■ WHAT THE TASK REQUIRES ■
Reproduce only the lines of the material below that start at the line containing "为我们隔离了其中的差异性。" and stop at the line containing "缓存会存储列表集合或对象(无论查询方法返回什么)的 1024 个引用。". Keep both end lines.

■ EXCERPTED RECORDS ■
==========
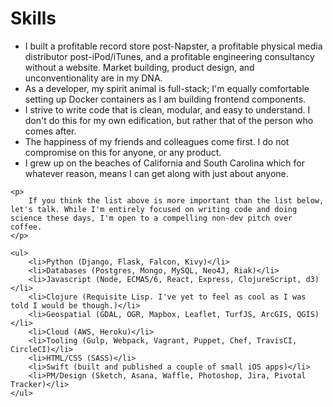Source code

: <h1>Skills</h1>

<article>
    <ul>
        <li>I built a profitable record store post-Napster, a profitable physical media distributor post-iPod/iTunes, and a profitable engineering consultancy without a website. Market building, product design, and unconventionality are in my DNA.</li>
        <li>As a developer, my spirit animal is full-stack; I'm equally comfortable setting up Docker containers as I am building frontend components. </li>
        <li>I strive to write code that is clean, modular, and easy to understand. I don't do this for my own edification, but rather that of the person who comes after.</li>
        <li>The happiness of my friends and colleagues come first. I do not compromise on this for anyone, or any product.</li>
        <li>I grew up on the beaches of California and South Carolina which for whatever reason, means I can get along with just about anyone.</li>
    </ul>

    <p>
        If you think the list above is more important than the list below, let's talk. While I'm entirely focused on writing code and doing science these days, I'm open to a compelling non-dev pitch over coffee.
    </p>

    <ul>
        <li>Python (Django, Flask, Falcon, Kivy)</li>
        <li>Databases (Postgres, Mongo, MySQL, Neo4J, Riak)</li>
        <li>Javascript (Node, ECMA5/6, React, Express, ClojureScript, d3)</li>
        <li>Clojure (Requisite Lisp. I've yet to feel as cool as I was told I would be though.)</li>
        <li>Geospatial (GDAL, OGR, Mapbox, Leaflet, TurfJS, ArcGIS, QGIS)</li>
        <li>Cloud (AWS, Heroku)</li>
        <li>Tooling (Gulp, Webpack, Vagrant, Puppet, Chef, TravisCI, CircleCI)</li>
        <li>HTML/CSS (SASS)</li>
        <li>Swift (built and published a couple of small iOS apps)</li>
        <li>PM/Design (Sketch, Asana, Waffle, Photoshop, Jira, Pivotal Tracker)</li>
    </ul>
</article>
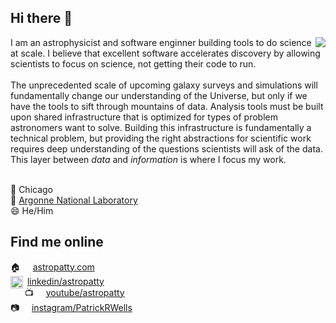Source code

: ## Hi there 👋

<!--
**AstroPatty/AstroPatty** is a ✨ _special_ ✨ repository because its `README.md` (this file) appears on your GitHub profile.

Here are some ideas to get you started:

- 🔭 I’m currently working on ...
- 🌱 I’m currently learning ...
- 👯 I’m looking to collaborate on ...
- 🤔 I’m looking for help with ...
- 💬 Ask me about ...
- 📫 How to reach me: ...
- 😄 Pronouns: ...
- ⚡ Fun fact: ...
-->
<img align="right" src="https://github-readme-stats.vercel.app/api/top-langs/?username=AstroPatty&langs_count=6&size_weight=0.5&count_weight=0.5&exclude_repo=graphity&hide=jupyter%20notebook&theme=tokyonight">
I am an astrophysicist and software enginner building tools to do science at scale. I believe that excellent software accelerates discovery by allowing scientists to focus on science, not getting their code to run.
<br>
<br>
The unprecedented scale of upcoming galaxy surveys and simulations will fundamentally change our understanding of the Universe, but only if we have the tools to sift through mountains of data. Analysis tools must be built upon shared infrastructure that is optimized for types of problem astronomers want to solve. Building this infrastructure is fundamentally a technical problem, but providing the right abstractions for scientific work requires deep understanding of the questions scientists will ask of the data. This layer between <i>data</i> and <i>information</i> is where I focus my work. 
<br>
<br>

📍 Chicago  \
💼 [Argonne National Laboratory](https://www.anl.gov) \
😄 He/Him


## Find me online
🏠  &nbsp;&nbsp;&nbsp; [astropatty.com](https://astropatty.com)\
<img align="left" height=20 width=20 src="https://upload.wikimedia.org/wikipedia/commons/8/81/LinkedIn_icon.svg">&nbsp;[linkedin/astropatty](https://www.linkedin.com/in/astropatty/)\
📺 &nbsp;&nbsp;&nbsp;&nbsp;[youtube/astropatty](https://www.youtube.com/@astropatty5346)\
📷 &nbsp;&nbsp;&nbsp;&nbsp;[instagram/PatrickRWells](https://www.instagram.com/patrickrwells/)
<!--<a href="https://www.linkedin.com/in/astropatty/"><img src="https://content.linkedin.com/content/dam/me/business/en-us/amp/brand-site/v2/bg/LI-Bug.svg.original.svg" target="_blank"></a>-->
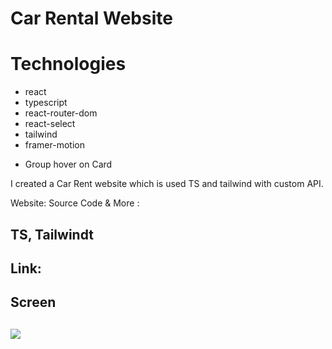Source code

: <h1>Car Rental Website<h1>

# Technologies

- react
- typescript
- react-router-dom
- react-select
- tailwind
- framer-motion

* Group hover on Card

I created a Car Rent website which is used TS and tailwind with custom API.

Website:
Source Code & More :

<h2>TS, Tailwindt<h2>
<h2>Link: <h2>
<h2> Screen <h2>

![](Car.gif)

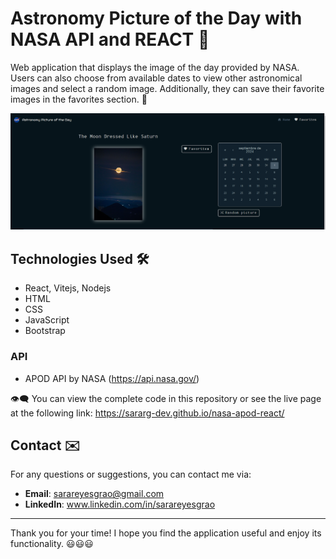 
# Astronomy Picture of the Day with NASA API and REACT 🚀

Web application that displays the image of the day provided by NASA. Users can also choose from available dates to view other astronomical images and select a random image. Additionally, they can save their favorite images in the favorites section.
🌟

<img width="800" alt="apodApp" src="https://github.com/sararg-dev/nasa-apod-react/blob/4e96098e9fa6f9e0713395dd5fc644378461d0c6/mainView.PNG">


## Technologies Used 🛠️

- React, Vitejs, Nodejs
- HTML
- CSS
- JavaScript
- Bootstrap

### API
- APOD API by NASA (https://api.nasa.gov/)

👁️‍🗨️ You can view the complete code in this repository or see the live page at the following link: https://sararg-dev.github.io/nasa-apod-react/
## Contact ✉️

For any questions or suggestions, you can contact me via:
- **Email**: sarareyesgrao@gmail.com
- **LinkedIn**: www.linkedin.com/in/sarareyesgrao

---

Thank you for your time! I hope you find the application useful and enjoy its functionality. 😃😃😃
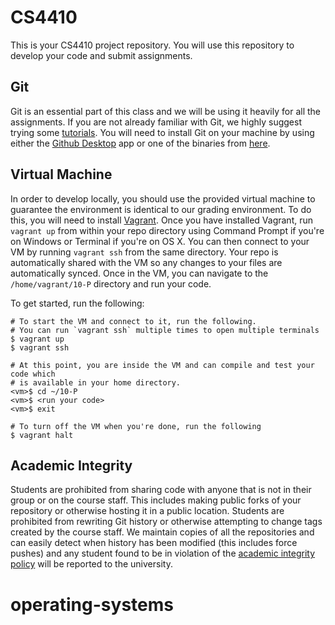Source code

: CS4410
======
This is your CS4410 project repository. You will use this repository to develop your code and submit assignments.

## Git
Git is an essential part of this class and we will be using it heavily for all the assignments. If you are not already familiar with Git, we highly suggest trying some [tutorials](https://try.github.io). You will need to install Git on your machine by using either the [Github Desktop](https://desktop.github.com/) app or one of the binaries from [here](https://git-scm.com/downloads).

## Virtual Machine
In order to develop locally, you should use the provided virtual machine to guarantee the environment is identical to our grading environment. To do this, you will need to install [Vagrant](https://www.vagrantup.com/). Once you have installed Vagrant, run `vagrant up` from within your repo directory using Command Prompt if you're on Windows or Terminal if you're on OS X. You can then connect to your VM by running `vagrant ssh` from the same directory. Your repo is automatically shared with the VM so any changes to your files are automatically synced. Once in the VM, you can navigate to the `/home/vagrant/10-P` directory and run your code.

To get started, run the following:

    # To start the VM and connect to it, run the following.
    # You can run `vagrant ssh` multiple times to open multiple terminals
    $ vagrant up
    $ vagrant ssh

    # At this point, you are inside the VM and can compile and test your code which
    # is available in your home directory.
    <vm>$ cd ~/10-P
    <vm>$ <run your code>
    <vm>$ exit

    # To turn off the VM when you're done, run the following
    $ vagrant halt


## Academic Integrity
Students are prohibited from sharing code with anyone that is not in their group or on the course staff. This includes making public forks of your repository or otherwise hosting it in a public location. Students are prohibited from rewriting Git history or otherwise attempting to change tags created by the course staff. We maintain copies of all the repositories and can easily detect when history has been modified (this includes force pushes) and any student found to be in violation of the [academic integrity policy](http://www.theuniversityfaculty.cornell.edu/AcadInteg/) will be reported to the university.
# operating-systems
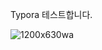 Typora 테스트합니다.

![1200x630wa](/home/jjd/workspace/kalphageek.github.io/images/2022-03-18-first/1200x630wa.png)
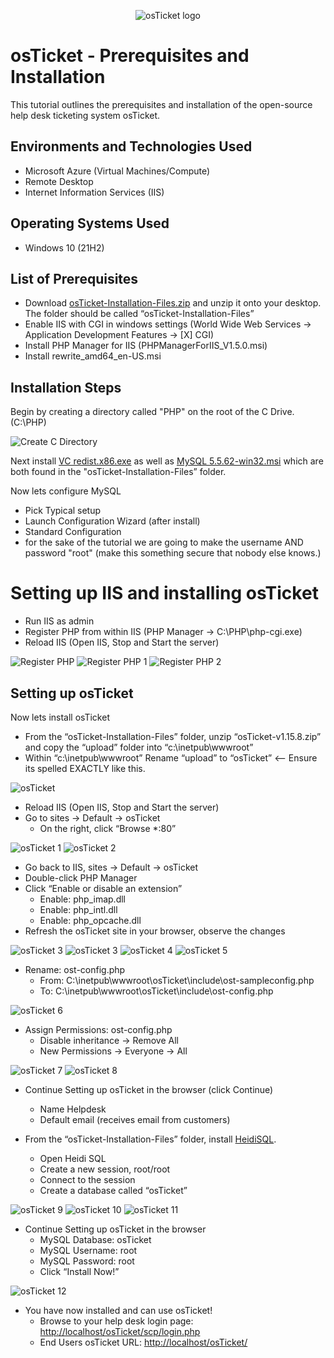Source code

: <p align="center">
<img src="https://i.imgur.com/Clzj7Xs.png" alt="osTicket logo"/>
</p>

<h1>osTicket - Prerequisites and Installation</h1>
This tutorial outlines the prerequisites and installation of the open-source help desk ticketing system osTicket.<br />

<h2>Environments and Technologies Used</h2>

- Microsoft Azure (Virtual Machines/Compute)
- Remote Desktop
- Internet Information Services (IIS)

<h2>Operating Systems Used </h2>

- Windows 10</b> (21H2)

<h2>List of Prerequisites</h2>

- Download [osTicket-Installation-Files.zip](https://drive.usercontent.google.com/download?id=1b3RBkXTLNGXbibeMuAynkfzdBC1NnqaD&export=download&authuser=1)  and unzip it onto your desktop. The folder should be called “osTicket-Installation-Files”
- Enable IIS with CGI in windows settings (World Wide Web Services -> Application Development Features -> [X] CGI)
- Install PHP Manager for IIS (PHPManagerForIIS_V1.5.0.msi)
- Install rewrite_amd64_en-US.msi

<h2>Installation Steps</h2>


Begin by creating a directory called "PHP" on the root of the C Drive. (C:\PHP)


<img src="https://i.imgur.com/QJn8OEM.png" alt="Create C Directory"/>

Next install [VC redist.x86.exe](https://drive.google.com/file/d/1s1OsGF3-ioO0_9LYizPRiVuIkb3lFJgH/view) as well as [MySQL 5.5.62-win32.msi](https://drive.google.com/file/d/1_OWh9p7VQLcrB0q_V7qT8yHl0xo5gv7z/view) which are both found in the "osTicket-Installation-Files” folder.

Now lets configure MySQL
  - Pick Typical setup
  - Launch Configuration Wizard (after install)
  - Standard Configuration
  - for the sake of the tutorial we are going to make the username AND password "root" (make this something secure that nobody else knows.)

<h1>Setting up IIS and installing osTicket</h1>
  
- Run IIS as admin
- Register PHP from within IIS (PHP Manager -> C:\PHP\php-cgi.exe)
- Reload IIS (Open IIS, Stop and Start the server)
<img src="https://i.imgur.com/mWoAQP2.png" alt="Register PHP"/>
<img src="https://i.imgur.com/kK6LM2Q.png" alt="Register PHP 1"/>
<img src="https://i.imgur.com/UCLhb1w.png" alt="Register PHP 2"/>

<h2>Setting up osTicket</h2>

Now lets install osTicket
  
- From the “osTicket-Installation-Files” folder, unzip “osTicket-v1.15.8.zip” and copy the “upload” folder into “c:\inetpub\wwwroot”
- Within “c:\inetpub\wwwroot” Rename “upload” to “osTicket” <-- Ensure its spelled EXACTLY like this.
<img src="https://i.imgur.com/6mryAvC.png" alt="osTicket"/>
 

- Reload IIS (Open IIS, Stop and Start the server)
- Go to sites -> Default -> osTicket
    - On the right, click “Browse *:80”
<img src="https://i.imgur.com/QoisAKS.png" alt="osTicket 1"/>
<img src="https://i.imgur.com/5eN2y4d.png" alt="osTicket 2"/>

- Go back to IIS, sites -> Default -> osTicket
- Double-click PHP Manager
- Click “Enable or disable an extension”
    - Enable: php_imap.dll
    - Enable: php_intl.dll
    - Enable: php_opcache.dll
- Refresh the osTicket site in your browser, observe the changes
<img src="https://i.imgur.com/dJjBKvk.png" alt="osTicket 3"/>
<img src="https://i.imgur.com/RuPkGVg.png" alt="osTicket 3"/>
<img src="https://i.imgur.com/FiugLV6.png" alt="osTicket 4"/>
<img src="https://i.imgur.com/Fs0vbdA.png" alt="osTicket 5"/>

- Rename: ost-config.php
    - From: C:\inetpub\wwwroot\osTicket\include\ost-sampleconfig.php
    - To: C:\inetpub\wwwroot\osTicket\include\ost-config.php
<img src="https://i.imgur.com/V7g9m9e.png" alt="osTicket 6"/>

- Assign Permissions: ost-config.php
    - Disable inheritance -> Remove All
    - New Permissions -> Everyone -> All
<img src="https://i.imgur.com/1L1n0d9.png" alt="osTicket 7"/>
<img src="https://i.imgur.com/XSB8ofc.png" alt="osTicket 8"/>

- Continue Setting up osTicket in the browser (click Continue)
    - Name Helpdesk
    - Default email (receives email from customers)

- From the “osTicket-Installation-Files” folder, install [HeidiSQL](https://docs.google.com/document/u/1/d/1WovrX2DaS9xkfaSr4LXyB4YnnWpXIgPCMMbbfgHmGVw/edit).
    - Open Heidi SQL
    - Create a new session, root/root
    - Connect to the session
    - Create a database called “osTicket”
<img src="https://i.imgur.com/TJsiPlW.png" alt="osTicket 9"/>
<img src="https://i.imgur.com/3wlehYn.png" alt="osTicket 10"/>
<img src="https://i.imgur.com/QSqzPxi.png" alt="osTicket 11"/>

- Continue Setting up osTicket in the browser
    - MySQL Database: osTicket
    - MySQL Username: root
    - MySQL Password: root
    - Click “Install Now!”
<img src="https://i.imgur.com/1IQ23cc.png" alt="osTicket 12"/>

- You have now installed and can use osTicket!
    - Browse to your help desk login page: [http://localhost/osTicket/scp/login.php](http://localhost/osTicket/scp/login.php)
    - End Users osTicket URL: [http://localhost/osTicket/](http://localhost/osTicket/ )







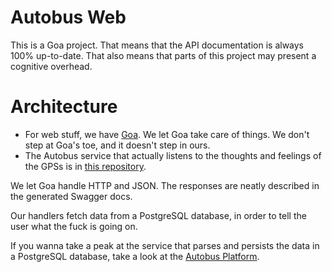 # Autobus Web

This is a Goa project. That means that the API documentation is always 100% up-to-date.
That also means that parts of this project may present a cognitive overhead.

# Architecture

- For web stuff, we have [Goa](https://goa.design). We let Goa take care of things. We don't step at Goa's toe, and it doesn't step in ours.
- The Autobus service that actually listens to the thoughts and feelings of the GPSs is in [this repository](https://github.com/nubunto/autobus).

We let Goa handle HTTP and JSON. The responses are neatly described in the generated Swagger docs.

Our handlers fetch data from a PostgreSQL database, in order to tell the user what the fuck is going on.

If you wanna take a peak at the service that parses and persists the data in a PostgreSQL database, take a look at the [Autobus Platform](https://github.com/nubunto/autobus-platform).

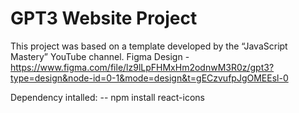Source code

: # GPT3 Website Project

This project was based on a template developed by the “JavaScript Mastery” YouTube channel. 
Figma Design - https://www.figma.com/file/lz9lLpFHMxHm2odnwM3R0z/gpt3?type=design&node-id=0-1&mode=design&t=gECzvufpJgOMEEsl-0

Dependency intalled:
    -- npm install react-icons
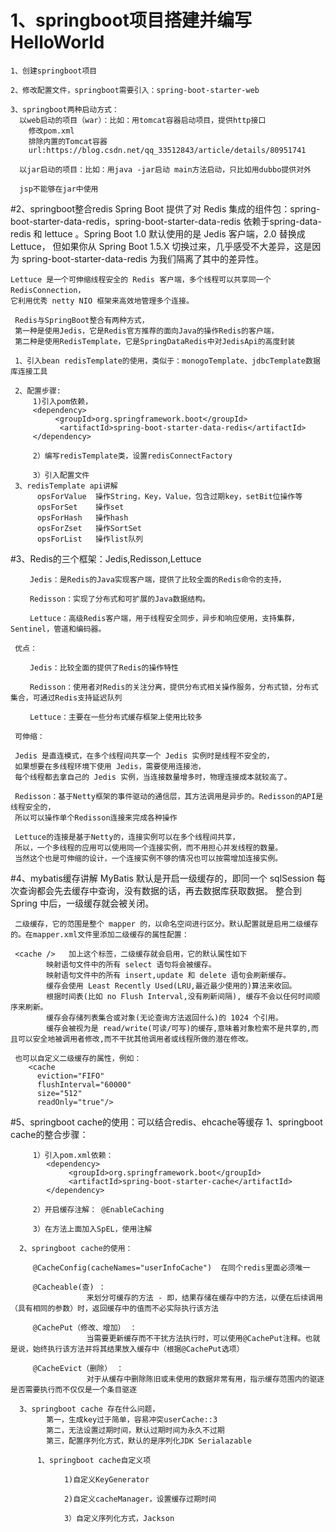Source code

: # 1、springboot项目搭建并编写HelloWorld 
          
    1、创建springboot项目

    2、修改配置文件，springboot需要引入：spring-boot-starter-web

    3、springboot两种启动方式：
      以web启动的项目（war）：比如：用tomcat容器启动项目，提供http接口 
        修改pom.xml
        排除内置的Tomcat容器
        url:https://blog.csdn.net/qq_33512843/article/details/80951741
        
      以jar启动的项目：比如：用java -jar启动 main方法启动，只比如用dubbo提供对外
      
      jsp不能够在jar中使用
#2、springboot整合redis
    Spring Boot 提供了对 Redis 集成的组件包：spring-boot-starter-data-redis，spring-boot-starter-data-redis
    依赖于spring-data-redis 和 lettuce 。Spring Boot 1.0 默认使用的是 Jedis 客户端，2.0 替换成 Lettuce，
    但如果你从 Spring Boot 1.5.X 切换过来，几乎感受不大差异，这是因为 spring-boot-starter-data-redis
    为我们隔离了其中的差异性。
    
    Lettuce 是一个可伸缩线程安全的 Redis 客户端，多个线程可以共享同一个 RedisConnection，
    它利用优秀 netty NIO 框架来高效地管理多个连接。
     
     Redis与SpringBoot整合有两种方式，
     第一种是使用Jedis，它是Redis官方推荐的面向Java的操作Redis的客户端，
     第二种是使用RedisTemplate，它是SpringDataRedis中对JedisApi的高度封装
     
     1、引入bean redisTemplate的使用，类似于：monogoTemplate、jdbcTemplate数据库连接工具

     2、配置步骤:
         1)引入pom依赖，
         <dependency>
              <groupId>org.springframework.boot</groupId>
               <artifactId>spring-boot-starter-data-redis</artifactId>
         </dependency>

         2）编写redisTemplate类，设置redisConnectFactory

         3）引入配置文件
     3、redisTemplate api讲解
          opsForValue  操作String，Key，Value，包含过期key，setBit位操作等
          opsForSet    操作set
          opsForHash   操作hash
          opsForZset   操作SortSet
          opsForList   操作list队列
#3、Redis的三个框架：Jedis,Redisson,Lettuce
 
     　　Jedis：是Redis的Java实现客户端，提供了比较全面的Redis命令的支持，
     
     　　Redisson：实现了分布式和可扩展的Java数据结构。
     
     　　Lettuce：高级Redis客户端，用于线程安全同步，异步和响应使用，支持集群，Sentinel，管道和编码器。
 
     优点：
     
     　　Jedis：比较全面的提供了Redis的操作特性
     
     　　Redisson：使用者对Redis的关注分离，提供分布式相关操作服务，分布式锁，分布式集合，可通过Redis支持延迟队列
     
     　　Lettuce：主要在一些分布式缓存框架上使用比较多
     
     可伸缩：
     
     Jedis 是直连模式，在多个线程间共享一个 Jedis 实例时是线程不安全的，
     如果想要在多线程环境下使用 Jedis，需要使用连接池，
     每个线程都去拿自己的 Jedis 实例，当连接数量增多时，物理连接成本就较高了。
     
     Redisson：基于Netty框架的事件驱动的通信层，其方法调用是异步的。Redisson的API是线程安全的，
     所以可以操作单个Redisson连接来完成各种操作
 
     Lettuce的连接是基于Netty的，连接实例可以在多个线程间共享，
     所以，一个多线程的应用可以使用同一个连接实例，而不用担心并发线程的数量。
     当然这个也是可伸缩的设计，一个连接实例不够的情况也可以按需增加连接实例。
 
  #4、mybatis缓存讲解
     MyBatis 默认是开启一级缓存的，即同一个 sqlSession 每次查询都会先去缓存中查询，没有数据的话，再去数据库获取数据。
     整合到 Spring 中后，一级缓存就会被关闭。
     
     二级缓存，它的范围是整个 mapper 的，以命名空间进行区分。默认配置就是启用二级缓存的。在mapper.xml文件里添加二级缓存的属性配置： 
      
     <cache />   加上这个标签，二级缓存就会启用，它的默认属性如下
            映射语句文件中的所有 select 语句将会被缓存。
            映射语句文件中的所有 insert,update 和 delete 语句会刷新缓存。
            缓存会使用 Least Recently Used(LRU,最近最少使用的)算法来收回。
            根据时间表(比如 no Flush Interval,没有刷新间隔), 缓存不会以任何时间顺序来刷新。
            缓存会存储列表集合或对象(无论查询方法返回什么)的 1024 个引用。
            缓存会被视为是 read/write(可读/可写)的缓存,意味着对象检索不是共享的,而且可以安全地被调用者修改,而不干扰其他调用者或线程所做的潜在修改。
            
     也可以自定义二级缓存的属性，例如：
        <cache
          eviction="FIFO"
          flushInterval="60000"
          size="512"
          readOnly="true"/>
          
          
#5、springboot cache的使用：可以结合redis、ehcache等缓存
         1、springboot cache的整合步骤：
           
         1）引入pom.xml依赖： 
            <dependency>
                 <groupId>org.springframework.boot</groupId>
                 <artifactId>spring-boot-starter-cache</artifactId>
            </dependency>

         2）开启缓存注解： @EnableCaching
   
         3）在方法上面加入SpEL，使用注解                  
      
      2、springboot cache的使用：
       
         @CacheConfig(cacheNames="userInfoCache")  在同个redis里面必须唯一
   
         @Cacheable(查) ： 
                     来划分可缓存的方法 - 即，结果存储在缓存中的方法，以便在后续调用（具有相同的参数）时，返回缓存中的值而不必实际执行该方法
        
         @CachePut（修改、增加） ：
                     当需要更新缓存而不干扰方法执行时，可以使用@CachePut注释。也就是说，始终执行该方法并将其结果放入缓存中（根据@CachePut选项）
        
         @CacheEvict（删除） ：
                     对于从缓存中删除陈旧或未使用的数据非常有用，指示缓存范围内的驱逐是否需要执行而不仅仅是一个条目驱逐
                     
      3、springboot cache 存在什么问题，
            第一，生成key过于简单，容易冲突userCache::3
            第二，无法设置过期时间，默认过期时间为永久不过期
            第三，配置序列化方式，默认的是序列化JDK Serialazable
   
          1、springboot cache自定义项
   
                1)自定义KeyGenerator            
                
                2)自定义cacheManager，设置缓存过期时间
   
                3）自定义序列化方式，Jackson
==========
■ OUTPUT OF THE TASK ■
    为我们隔离了其中的差异性。
    
    Lettuce 是一个可伸缩线程安全的 Redis 客户端，多个线程可以共享同一个 RedisConnection，
    它利用优秀 netty NIO 框架来高效地管理多个连接。
     
     Redis与SpringBoot整合有两种方式，
     第一种是使用Jedis，它是Redis官方推荐的面向Java的操作Redis的客户端，
     第二种是使用RedisTemplate，它是SpringDataRedis中对JedisApi的高度封装
     
     1、引入bean redisTemplate的使用，类似于：monogoTemplate、jdbcTemplate数据库连接工具

     2、配置步骤:
         1)引入pom依赖，
         <dependency>
              <groupId>org.springframework.boot</groupId>
               <artifactId>spring-boot-starter-data-redis</artifactId>
         </dependency>

         2）编写redisTemplate类，设置redisConnectFactory

         3）引入配置文件
     3、redisTemplate api讲解
          opsForValue  操作String，Key，Value，包含过期key，setBit位操作等
          opsForSet    操作set
          opsForHash   操作hash
          opsForZset   操作SortSet
          opsForList   操作list队列
#3、Redis的三个框架：Jedis,Redisson,Lettuce
 
     　　Jedis：是Redis的Java实现客户端，提供了比较全面的Redis命令的支持，
     
     　　Redisson：实现了分布式和可扩展的Java数据结构。
     
     　　Lettuce：高级Redis客户端，用于线程安全同步，异步和响应使用，支持集群，Sentinel，管道和编码器。
 
     优点：
     
     　　Jedis：比较全面的提供了Redis的操作特性
     
     　　Redisson：使用者对Redis的关注分离，提供分布式相关操作服务，分布式锁，分布式集合，可通过Redis支持延迟队列
     
     　　Lettuce：主要在一些分布式缓存框架上使用比较多
     
     可伸缩：
     
     Jedis 是直连模式，在多个线程间共享一个 Jedis 实例时是线程不安全的，
     如果想要在多线程环境下使用 Jedis，需要使用连接池，
     每个线程都去拿自己的 Jedis 实例，当连接数量增多时，物理连接成本就较高了。
     
     Redisson：基于Netty框架的事件驱动的通信层，其方法调用是异步的。Redisson的API是线程安全的，
     所以可以操作单个Redisson连接来完成各种操作
 
     Lettuce的连接是基于Netty的，连接实例可以在多个线程间共享，
     所以，一个多线程的应用可以使用同一个连接实例，而不用担心并发线程的数量。
     当然这个也是可伸缩的设计，一个连接实例不够的情况也可以按需增加连接实例。
 
  #4、mybatis缓存讲解
     MyBatis 默认是开启一级缓存的，即同一个 sqlSession 每次查询都会先去缓存中查询，没有数据的话，再去数据库获取数据。
     整合到 Spring 中后，一级缓存就会被关闭。
     
     二级缓存，它的范围是整个 mapper 的，以命名空间进行区分。默认配置就是启用二级缓存的。在mapper.xml文件里添加二级缓存的属性配置： 
      
     <cache />   加上这个标签，二级缓存就会启用，它的默认属性如下
            映射语句文件中的所有 select 语句将会被缓存。
            映射语句文件中的所有 insert,update 和 delete 语句会刷新缓存。
            缓存会使用 Least Recently Used(LRU,最近最少使用的)算法来收回。
            根据时间表(比如 no Flush Interval,没有刷新间隔), 缓存不会以任何时间顺序来刷新。
            缓存会存储列表集合或对象(无论查询方法返回什么)的 1024 个引用。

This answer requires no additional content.